A year worse than the one that came before wasn't unusual at all, because most human industries relied on rainfall and crop yields rather than consumer confidence and BOND yields.

That’s why we’re focusing on when human error and meddling were the direct causes of financial catastrophe, rather than any REAL change in how the world operated.

And the place to start is going to be the inflation crisis during the Roman Empire.

Whereas most crashes are felt in the moment, the financial woes of the Iron Age Titans dragged out over centuries.

The resulting hyperinflation is often cited as one of the biggest reasons for the Empire’s eventual collapse. Some historians even say it was the reason the classical civilization became ancient history.

Here’s what you need to know: Rome’s currency wasn’t backed by gold in some national vault.

Modern-day currencies get their strength from something like a federal reserve bank controlling money supply, and the government asking for you to pay your taxes in that currency.

Coins are just symbols of worth.

But in Ancient Rome, coins were proof of worth.

A Roman Denarius was minted with 4.5 grams of pure silver – that’s high-grade stuff back in the day.

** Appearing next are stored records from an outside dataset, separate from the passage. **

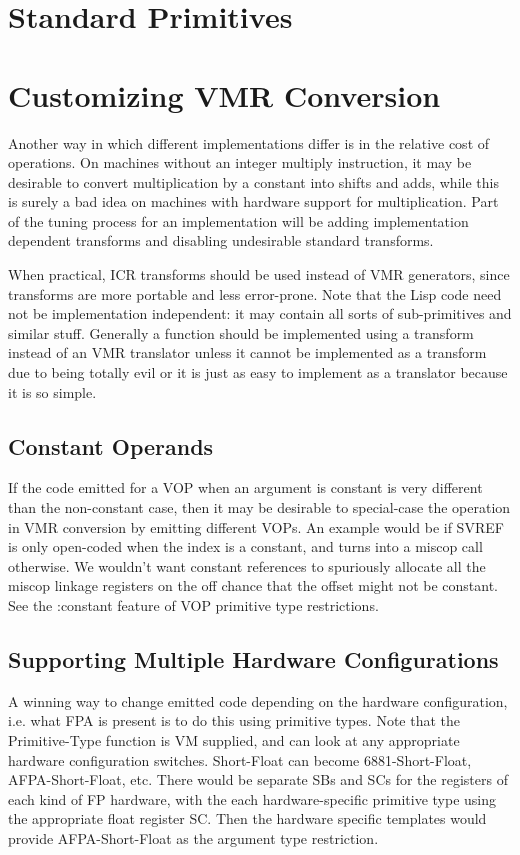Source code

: 
\chapter{Standard Primitives}


\chapter{Customizing VMR Conversion}

Another way in which different implementations differ is in the relative cost
of operations.  On machines without an integer multiply instruction, it may be
desirable to convert multiplication by a constant into shifts and adds, while
this is surely a bad idea on machines with hardware support for multiplication.
Part of the tuning process for an implementation will be adding implementation
dependent transforms and disabling undesirable standard transforms.

When practical, ICR transforms should be used instead of VMR generators, since
transforms are more portable and less error-prone.  Note that the Lisp code
need not be implementation independent: it may contain all sorts of
sub-primitives and similar stuff.  Generally a function should be implemented
using a transform instead of an VMR translator unless it cannot be implemented
as a transform due to being totally evil or it is just as easy to implement as
a translator because it is so simple.


\section{Constant Operands}

If the code emitted for a VOP when an argument is constant is very different
than the non-constant case, then it may be desirable to special-case the
operation in VMR conversion by emitting different VOPs.  An example would be if
SVREF is only open-coded when the index is a constant, and turns into a miscop
call otherwise.  We wouldn't want constant references to spuriously allocate
all the miscop linkage registers on the off chance that the offset might not be
constant.  See the :constant feature of VOP primitive type restrictions.


\section{Supporting Multiple Hardware Configurations}


A winning way to change emitted code depending on the hardware configuration,
i.e. what FPA is present is to do this using primitive types.  Note that the
Primitive-Type function is VM supplied, and can look at any appropriate
hardware configuration switches.  Short-Float can become 6881-Short-Float,
AFPA-Short-Float, etc.  There would be separate SBs and SCs for the registers
of each kind of FP hardware, with the each hardware-specific primitive type
using the appropriate float register SC.  Then the hardware specific templates
would provide AFPA-Short-Float as the argument type restriction.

A single coin was approximately a day’s wage for a city craftsman.

Unfortunately, a limited supply of silver and precious metals impeded circulation. It took decades to accrue enough coinage to become a standard medium of exchange.

To increase circulation, Roman officials diluted the silver purity.

New coins were less expensive to make but were agreed to be as valuable as higher purity originals.

In other words, Roman emperors figured out that if they needed more money, they could just mint more money.

Don't say we don't get any great ideas from the Romans

But but the economists watching know what the emperors were about to find out: inflation, failure to understand supply and demand, and lack of fiscal regulation had put the empire on a course for economic collapse.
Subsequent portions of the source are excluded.